» Rendered images with source text:
== == ==

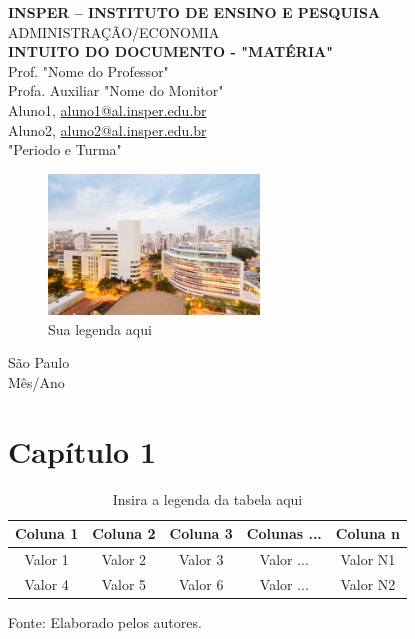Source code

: \documentclass[12pt]{article}
\begin{document}
\begin{titlepage}
    \centering
    \vspace*{1cm}
    \Large\textbf{INSPER – INSTITUTO DE ENSINO E PESQUISA}\\
    \Large ADMINISTRAÇÃO/ECONOMIA\\
    \vspace{1.5cm}
    \Large\textbf{INTUITO DO DOCUMENTO - "MATÉRIA"}\\
    \vspace{1.5cm}
    Prof. "Nome do Professor"\\
    Profa. Auxiliar "Nome do Monitor"\\
    \vfill
    \normalsize
    Aluno1, \href{mailto:aluno1@al.insper.edu.br}{aluno1@al.insper.edu.br}\\
    Aluno2, \href{mailto:aluno21@al.insper.edu.br}{aluno2@al.insper.edu.br}\\
    "Periodo e Turma"\\
    \begin{figure}[h]
    \centering
    \includegraphics[width=0.5\textwidth]{campus-insper-22.jpg}
    \caption{Sua legenda aqui} 
    \label{fig:my_label}
    \end{figure}
    \vfill
    São Paulo\\
    Mês/Ano
\end{titlepage}

\newpage
\tableofcontents
\thispagestyle{empty} %
\newpage
\setcounter{page}{1} %
\justify
\onehalfspacing

\pagestyle{fancy}
\fancyhf{}
\rhead{\thepage}

\section{\textbf{Capítulo 1}}
\begin{table}[H]
\centering
\caption{Insira a legenda da tabela aqui}
\begin{tabular}{|c|c|c|c|c|}
\hline
\textbf{Coluna 1} & \textbf{Coluna 2} & \textbf{Coluna 3} & \textbf{Colunas ...} & \textbf{Coluna n} \\ \hline
Valor 1           & Valor 2           & Valor 3           & Valor ...    & Valor N1          \\ \hline
Valor 4           & Valor 5           & Valor 6           & Valor ...    & Valor N2          \\ \hline
\end{tabular}
\label{tab:my_label}

\footnotesize{Fonte: Elaborado pelos autores.}
\end{table}
\end{document}
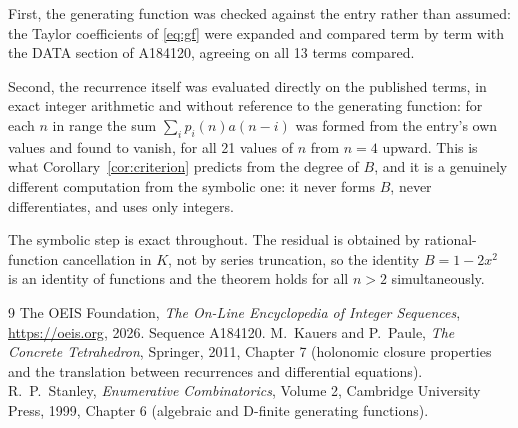 \documentclass[11pt,a4paper]{article}
\theoremstyle{plain}
\theoremstyle{definition}
\begin{document}
First, the generating function was checked against the entry rather than assumed: the
Taylor coefficients of \eqref{eq:gf} were expanded and compared term by term with the DATA
section of A184120, agreeing on all 13 terms compared.

Second, the recurrence itself was evaluated directly on the published terms, in exact
integer arithmetic and without reference to the generating function: for each $n$ in range
the sum $\sum_{i}p_{i}(n)a(n-i)$ was formed from the entry's own values and found to
vanish, for all 21 values of $n$ from $n=4$ upward. This is what
Corollary~\ref{cor:criterion} predicts from the degree of $B$, and it is a genuinely
different computation from the symbolic one: it never forms $B$, never differentiates, and
uses only integers.

The symbolic step is exact throughout. The residual is obtained by rational-function
cancellation in $K$, not by series truncation, so the identity $B=1 - 2 x^{2}$ is an
identity of functions and the theorem holds for all $n>2$ simultaneously.

\begin{thebibliography}{9}
 The OEIS Foundation, \emph{The On-Line Encyclopedia of Integer Sequences},
\url{https://oeis.org}, 2026. Sequence A184120.
 M.~Kauers and P.~Paule, \emph{The Concrete Tetrahedron}, Springer, 2011,
Chapter 7 (holonomic closure properties and the translation between recurrences and
differential equations).
 R.~P.~Stanley, \emph{Enumerative Combinatorics}, Volume 2, Cambridge
University Press, 1999, Chapter 6 (algebraic and D-finite generating functions).
\end{thebibliography}
\end{document}
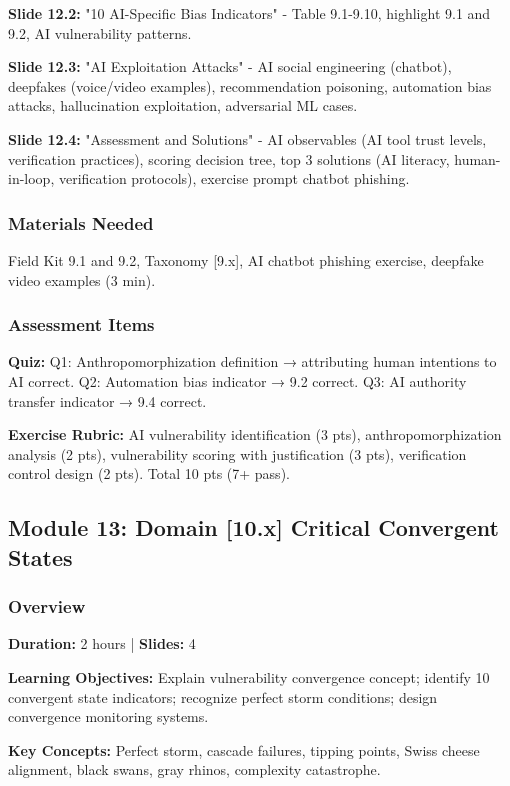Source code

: \documentclass[11pt,a4paper]{article}
\begin{document}
\textbf{Slide 12.2:} "10 AI-Specific Bias Indicators" - Table 9.1-9.10, highlight 9.1 and 9.2, AI vulnerability patterns.

\textbf{Slide 12.3:} "AI Exploitation Attacks" - AI social engineering (chatbot), deepfakes (voice/video examples), recommendation poisoning, automation bias attacks, hallucination exploitation, adversarial ML cases.

\textbf{Slide 12.4:} "Assessment and Solutions" - AI observables (AI tool trust levels, verification practices), scoring decision tree, top 3 solutions (AI literacy, human-in-loop, verification protocols), exercise prompt chatbot phishing.

\subsubsection{Materials Needed}
Field Kit 9.1 and 9.2, Taxonomy [9.x], AI chatbot phishing exercise, deepfake video examples (3 min).

\subsubsection{Assessment Items}
\textbf{Quiz:} Q1: Anthropomorphization definition → attributing human intentions to AI correct. Q2: Automation bias indicator → 9.2 correct. Q3: AI authority transfer indicator → 9.4 correct.

\textbf{Exercise Rubric:} AI vulnerability identification (3 pts), anthropomorphization analysis (2 pts), vulnerability scoring with justification (3 pts), verification control design (2 pts). Total 10 pts (7+ pass).

\subsection{Module 13: Domain [10.x] Critical Convergent States}

\subsubsection{Overview}
\textbf{Duration:} 2 hours | \textbf{Slides:} 4

\textbf{Learning Objectives:} Explain vulnerability convergence concept; identify 10 convergent state indicators; recognize perfect storm conditions; design convergence monitoring systems.

\textbf{Key Concepts:} Perfect storm, cascade failures, tipping points, Swiss cheese alignment, black swans, gray rhinos, complexity catastrophe.
\end{document}
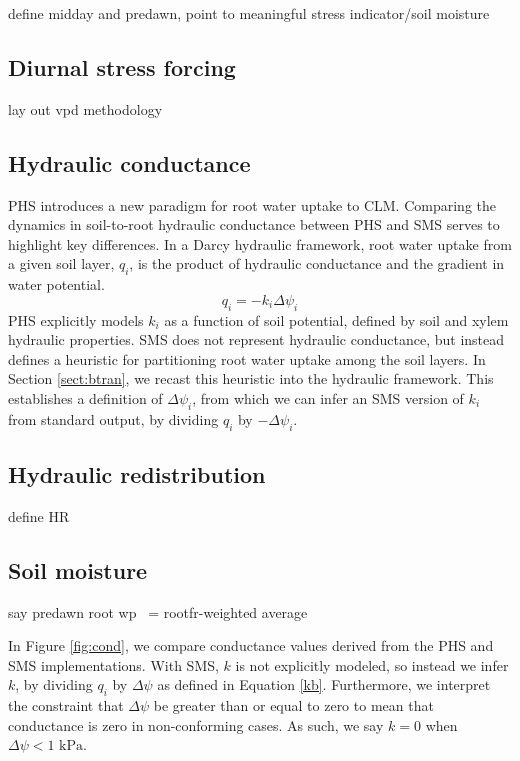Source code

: \documentclass[draft,linenumbers]{agujournal}
\begin{document}
define midday and predawn, point to meaningful stress indicator/soil moisture

\subsection{Diurnal stress forcing}
lay out vpd methodology

\subsection{Hydraulic conductance}
PHS introduces a new paradigm for root water uptake to CLM.
Comparing the dynamics in soil-to-root hydraulic conductance between PHS and SMS serves to highlight key differences.
In a Darcy hydraulic framework, root water uptake from a given soil layer, $q_i$, is the product of hydraulic conductance and the gradient in water potential.
\begin{equation}
q_i = -k_i\Delta\psi_i
\end{equation}
PHS explicitly models $k_i$ as a function of soil potential, defined by soil and xylem hydraulic properties.
SMS does not represent hydraulic conductance, but instead defines a heuristic for partitioning root water uptake among the soil layers.
In Section \ref{sect:btran}, we recast this heuristic into the hydraulic framework.
This establishes a definition of $\Delta\psi_i$, from which we can infer an SMS version of $k_i$ from standard output, by dividing $q_i$ by $-\Delta\psi_i$.


\subsection{Hydraulic redistribution}
define HR

\subsection{Soil moisture}
say predawn root wp ~= rootfr-weighted average


    In Figure \ref{fig:cond}, we compare conductance values derived from the PHS and SMS implementations.
    With SMS, $k$ is not explicitly modeled, so instead we infer $k$, 
    by dividing $q_i$ by $\Delta\psi$ as defined in Equation \ref{kb}.
    Furthermore, we interpret the constraint that $\Delta\psi$ be greater than or equal to zero to mean 
    that conductance is zero in non-conforming cases. As such, we say $k=0$ when $\Delta\psi<\text{1 kPa}$.
    
\end{document}
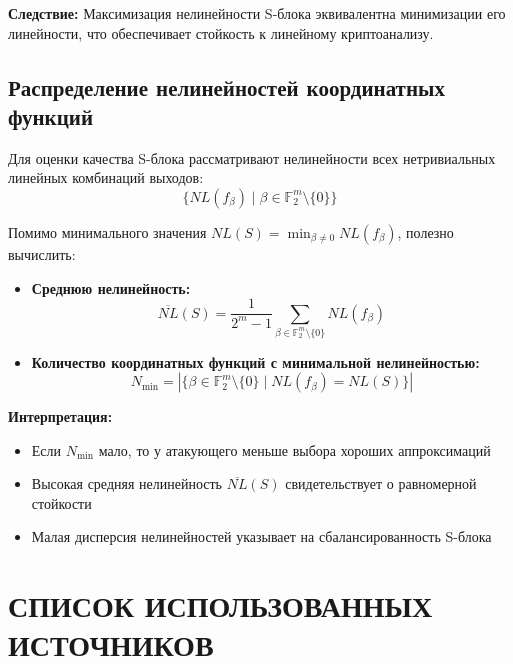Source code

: \textbf{Следствие:} Максимизация нелинейности S-блока эквивалентна минимизации его линейности, что обеспечивает стойкость к линейному криптоанализу.


\subsection{Распределение нелинейностей координатных функций}

Для оценки качества S-блока рассматривают нелинейности всех нетривиальных линейных комбинаций выходов:
\[
    \{NL(f_\beta) \mid \beta \in \mathbb{F}_2^m \setminus \{0\}\}
\]

Помимо минимального значения $NL(S) = \min_{\beta \neq 0} NL(f_\beta)$, 
полезно вычислить:

\begin{itemize}
    \item \textbf{Среднюю нелинейность:}
    \[
        \overline{NL}(S) = \frac{1}{2^m - 1} \sum_{\beta \in \mathbb{F}_2^m \setminus \{0\}} NL(f_\beta)
    \]
    
    \item \textbf{Количество координатных функций с минимальной нелинейностью:}
    \[
        N_{\min} = |\{\beta \in \mathbb{F}_2^m \setminus \{0\} \mid NL(f_\beta) = NL(S)\}|
    \]
\end{itemize}

\textbf{Интерпретация:} 
\begin{itemize}
    \item Если $N_{\min}$ мало, то у атакующего меньше выбора хороших аппроксимаций
    \item Высокая средняя нелинейность $\overline{NL}(S)$ свидетельствует о равномерной стойкости
    \item Малая дисперсия нелинейностей указывает на сбалансированность S-блока
\end{itemize}
\newpage 
\section*{СПИСОК ИСПОЛЬЗОВАННЫХ ИСТОЧНИКОВ}
\renewcommand{\refname}{\vspace*{-3em}}  %

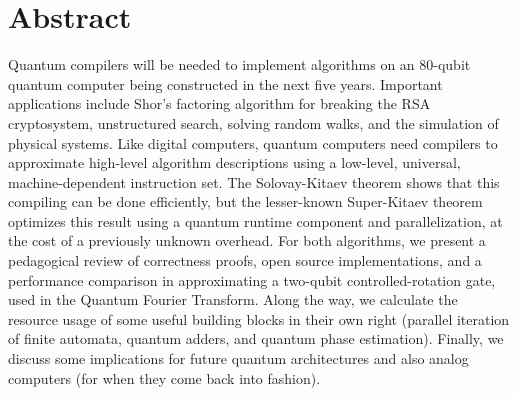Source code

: \section{Abstract}

Quantum compilers will be needed to implement algorithms on an
80-qubit quantum computer being constructed in the next five years.
Important applications include Shor's factoring algorithm for breaking
the RSA cryptosystem, unstructured search, solving random walks, and
the simulation of physical systems. Like digital computers, quantum
computers need compilers to approximate high-level algorithm
descriptions using a low-level, universal, machine-dependent
instruction set. The Solovay-Kitaev theorem shows that this compiling
can be done efficiently, but the lesser-known Super-Kitaev theorem
optimizes this result using a quantum runtime component and
parallelization, at the cost of a previously unknown overhead. For
both algorithms, we present a pedagogical review of correctness
proofs, open source implementations, and a performance comparison in
approximating a two-qubit controlled-rotation gate, used in the
Quantum Fourier Transform. Along the way, we calculate the resource
usage of some useful building blocks in their own right (parallel
iteration of finite automata, quantum adders, and quantum phase
estimation). Finally, we discuss some implications for future quantum
architectures and also analog computers (for when they come back into
fashion).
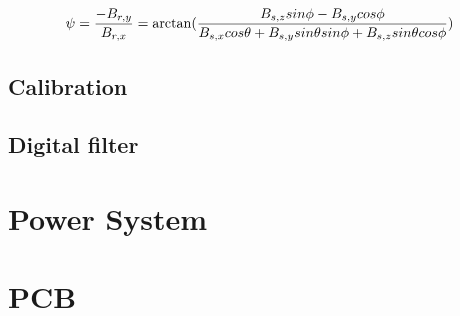 \begin{equation}
    \label{eq:yaw}
    \psi =  \frac{-B_{r,y}}{B_{r,x}} \newline
        =\arctan (\frac{B_{s,z} sin\phi - B_{s,y} cos\phi }  {B_{s,x} cos\theta + B_{s,y} sin\theta sin\phi + B_{s,z} sin\theta cos\phi})
\end{equation}











\subsection{Calibration}

\subsection{Digital filter}


\section{Power System}

\section{PCB}


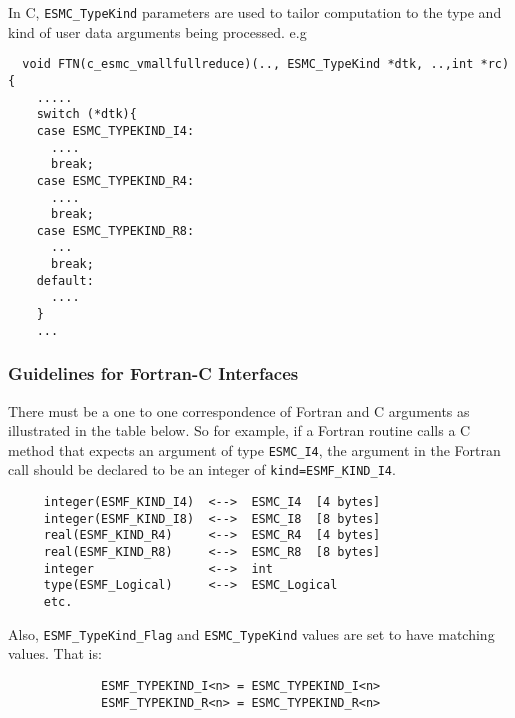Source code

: In C, {\tt ESMC\_TypeKind} parameters are used to tailor computation to the type and kind of user data arguments being processed. e.g
\begin{verbatim}
  void FTN(c_esmc_vmallfullreduce)(.., ESMC_TypeKind *dtk, ..,int *rc){
    .....      
    switch (*dtk){
    case ESMC_TYPEKIND_I4:
      ....
      break;
    case ESMC_TYPEKIND_R4:
      ....
      break;
    case ESMC_TYPEKIND_R8:
      ...         
      break;
    default:
      ....
    }
    ...
\end{verbatim}

\subsubsection{Guidelines for Fortran-C Interfaces}

There must be a one to one correspondence of Fortran and C arguments as illustrated in the table below. So for example, if a Fortran routine calls a C method that expects an argument of type {\tt ESMC\_I4}, the argument in the Fortran call should be declared to be an integer of {\tt kind=ESMF\_KIND\_I4}.
\begin{verbatim}
     integer(ESMF_KIND_I4)  <-->  ESMC_I4  [4 bytes]
     integer(ESMF_KIND_I8)  <-->  ESMC_I8  [8 bytes]
     real(ESMF_KIND_R4)     <-->  ESMC_R4  [4 bytes]
     real(ESMF_KIND_R8)     <-->  ESMC_R8  [8 bytes]
     integer                <-->  int
     type(ESMF_Logical)     <-->  ESMC_Logical
     etc.
\end{verbatim}
Also, {\tt ESMF\_TypeKind\_Flag} and {\tt ESMC\_TypeKind} values are set to have matching values. That is:
\begin{verbatim}
             ESMF_TYPEKIND_I<n> = ESMC_TYPEKIND_I<n>
             ESMF_TYPEKIND_R<n> = ESMC_TYPEKIND_R<n>
\end{verbatim}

== == ==

» WHAT IS BEING ASKED: Find "On-Line Encyclopedia of" in the entries above and copy that whole line exactly, then each line after it through the line that contains "Volume 2, Cambridge".

» REPLY:
 The OEIS Foundation, \emph{The On-Line Encyclopedia of Integer Sequences},
\url{https://oeis.org}, 2026. Sequence A184120.
 M.~Kauers and P.~Paule, \emph{The Concrete Tetrahedron}, Springer, 2011,
Chapter 7 (holonomic closure properties and the translation between recurrences and
differential equations).
 R.~P.~Stanley, \emph{Enumerative Combinatorics}, Volume 2, Cambridge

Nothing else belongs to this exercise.